What you will do:
Within the records below, filter for lines carrying the word "meridiem" and copy them.

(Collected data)
..............................

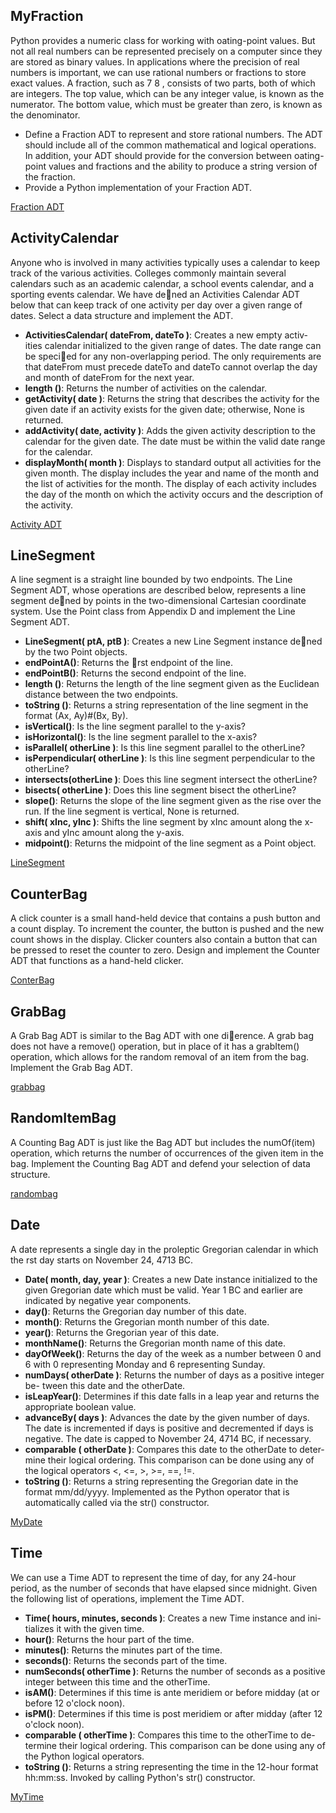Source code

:## MyFraction
Python provides a numeric class for working with 
oating-point values. But
not all real numbers can be represented precisely on a computer since they are
stored as binary values. In applications where the precision of real numbers
is important, we can use rational numbers or fractions to store exact values.
A fraction, such as 7
8 , consists of two parts, both of which are integers. The
top value, which can be any integer value, is known as the numerator. The
bottom value, which must be greater than zero, is known as the denominator.
* Define a Fraction ADT to represent and store rational numbers. The ADT
should include all of the common mathematical and logical operations. In
addition, your ADT should provide for the conversion between 
oating-
point values and fractions and the ability to produce a string version of
the fraction.
* Provide a Python implementation of your Fraction ADT.

[Fraction ADT](https://github.com/umaparvat/pythonADT/blob/master/adt/myfraction.py)

## ActivityCalendar
Anyone who is involved in many activities typically uses a calendar to keep
track of the various activities. Colleges commonly maintain several calendars
such as an academic calendar, a school events calendar, and a sporting events
calendar. We have dened an Activities Calendar ADT below that can keep
track of one activity per day over a given range of dates. Select a data structure
and implement the ADT.
* **ActivitiesCalendar( dateFrom, dateTo )**: Creates a new empty activ-
ities calendar initialized to the given range of dates. The date range can
be specied for any non-overlapping period. The only requirements are
that dateFrom must precede dateTo and dateTo cannot overlap the day
and month of dateFrom for the next year.
* **length ()**: Returns the number of activities on the calendar.
* **getActivity( date )**: Returns the string that describes the activity for
the given date if an activity exists for the given date; otherwise, None is
returned.
* **addActivity( date, activity )**: Adds the given activity description to
the calendar for the given date. The date must be within the valid date
range for the calendar.
* **displayMonth( month )**: Displays to standard output all activities for the
given month. The display includes the year and name of the month and
the list of activities for the month. The display of each activity includes
the day of the month on which the activity occurs and the description
of the activity.

[Activity ADT](https://github.com/umaparvat/pythonADT/blob/master/adt/activitesCalendar.py)

## LineSegment
A line segment is a straight line bounded by two endpoints. The Line Segment
ADT, whose operations are described below, represents a line segment dened
by points in the two-dimensional Cartesian coordinate system. Use the Point
class from Appendix D and implement the Line Segment ADT.
* **LineSegment( ptA, ptB )**: Creates a new Line Segment instance dened
by the two Point objects.
* **endPointA()**: Returns the rst endpoint of the line.
* **endPointB()**: Returns the second endpoint of the line.
* **length ()**: Returns the length of the line segment given as the Euclidean
distance between the two endpoints.
* **toString ()**: Returns a string representation of the line segment in the
format (Ax, Ay)#(Bx, By).
* **isVertical()**: Is the line segment parallel to the y-axis?
* **isHorizontal()**: Is the line segment parallel to the x-axis?
* **isParallel( otherLine )**: Is this line segment parallel to the otherLine?
* **isPerpendicular( otherLine )**: Is this line segment perpendicular to the
otherLine?
* **intersects(otherLine )**: Does this line segment intersect the otherLine?
* **bisects( otherLine )**: Does this line segment bisect the otherLine?
* **slope()**: Returns the slope of the line segment given as the rise over the
run. If the line segment is vertical, None is returned.
* **shift( xInc, yInc )**: Shifts the line segment by xInc amount along the
x-axis and yInc amount along the y-axis.
* **midpoint()**: Returns the midpoint of the line segment as a Point object.

[LineSegment](https://github.com/umaparvat/pythonADT/blob/master/adt/LineSegment.py)

## CounterBag
A click counter is a small hand-held device that contains a push button and
a count display. To increment the counter, the button is pushed and the new
count shows in the display. Clicker counters also contain a button that can be
pressed to reset the counter to zero. Design and implement the Counter ADT
that functions as a hand-held clicker.

[ConterBag](https://github.com/umaparvat/pythonADT/blob/master/adt/counter.py)

## GrabBag
A Grab Bag ADT is similar to the Bag ADT with one dierence. A grab
bag does not have a remove() operation, but in place of it has a grabItem()
operation, which allows for the random removal of an item from the bag.
Implement the Grab Bag ADT.

[grabbag](https://github.com/umaparvat/pythonADT/blob/master/adt/grabbag.py)

## RandomItemBag
A Counting Bag ADT is just like the Bag ADT but includes the numOf(item)
operation, which returns the number of occurrences of the given item in the
bag. Implement the Counting Bag ADT and defend your selection of data
structure.

[randombag](https://github.com/umaparvat/pythonADT/blob/master/adt/countbag.py)

## Date
A date represents a single day in the proleptic Gregorian calendar in which the
rst day starts on November 24, 4713 BC.
* **Date( month, day, year )**: Creates a new Date instance initialized to the
given Gregorian date which must be valid. Year 1 BC and earlier are indicated
by negative year components.
* **day()**: Returns the Gregorian day number of this date.
* **month()**: Returns the Gregorian month number of this date.
* **year()**: Returns the Gregorian year of this date.
* **monthName()**: Returns the Gregorian month name of this date.
* **dayOfWeek()**: Returns the day of the week as a number between 0 and 6 with
0 representing Monday and 6 representing Sunday.
* **numDays( otherDate )**: Returns the number of days as a positive integer be-
tween this date and the otherDate.
* **isLeapYear()**: Determines if this date falls in a leap year and returns the
appropriate boolean value.
* **advanceBy( days )**: Advances the date by the given number of days. The date
is incremented if days is positive and decremented if days is negative. The
date is capped to November 24, 4714 BC, if necessary.
* **comparable ( otherDate )**: Compares this date to the otherDate to deter-
mine their logical ordering. This comparison can be done using any of the
logical operators <, <=, >, >=, ==, !=.
* **toString ()**: Returns a string representing the Gregorian date in the format
mm/dd/yyyy. Implemented as the Python operator that is automatically called
via the str() constructor.

[MyDate](https://github.com/umaparvat/pythonADT/blob/master/adt/mydate.py)

## Time
We can use a Time ADT to represent the time of day, for any 24-hour period,
as the number of seconds that have elapsed since midnight. Given the following
list of operations, implement the Time ADT.
* **Time( hours, minutes, seconds )**: Creates a new Time instance and ini-
tializes it with the given time.
* **hour()**: Returns the hour part of the time.
* **minutes()**: Returns the minutes part of the time.
* **seconds()**: Returns the seconds part of the time.
* **numSeconds( otherTime )**: Returns the number of seconds as a positive
integer between this time and the otherTime.
* **isAM()**: Determines if this time is ante meridiem or before midday (at or
before 12 o'clock noon).
* **isPM()**: Determines if this time is post meridiem or after midday (after
12 o'clock noon).
* **comparable ( otherTime )**: Compares this time to the otherTime to de-
termine their logical ordering. This comparison can be done using any of
the Python logical operators.
* **toString ()**: Returns a string representing the time in the 12-hour format
hh:mm:ss. Invoked by calling Python's str() constructor.

[MyTime](https://github.com/umaparvat/pythonADT/blob/master/adt/mytime.py)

..............................

Written reply:
* **isAM()**: Determines if this time is ante meridiem or before midday (at or
* **isPM()**: Determines if this time is post meridiem or after midday (after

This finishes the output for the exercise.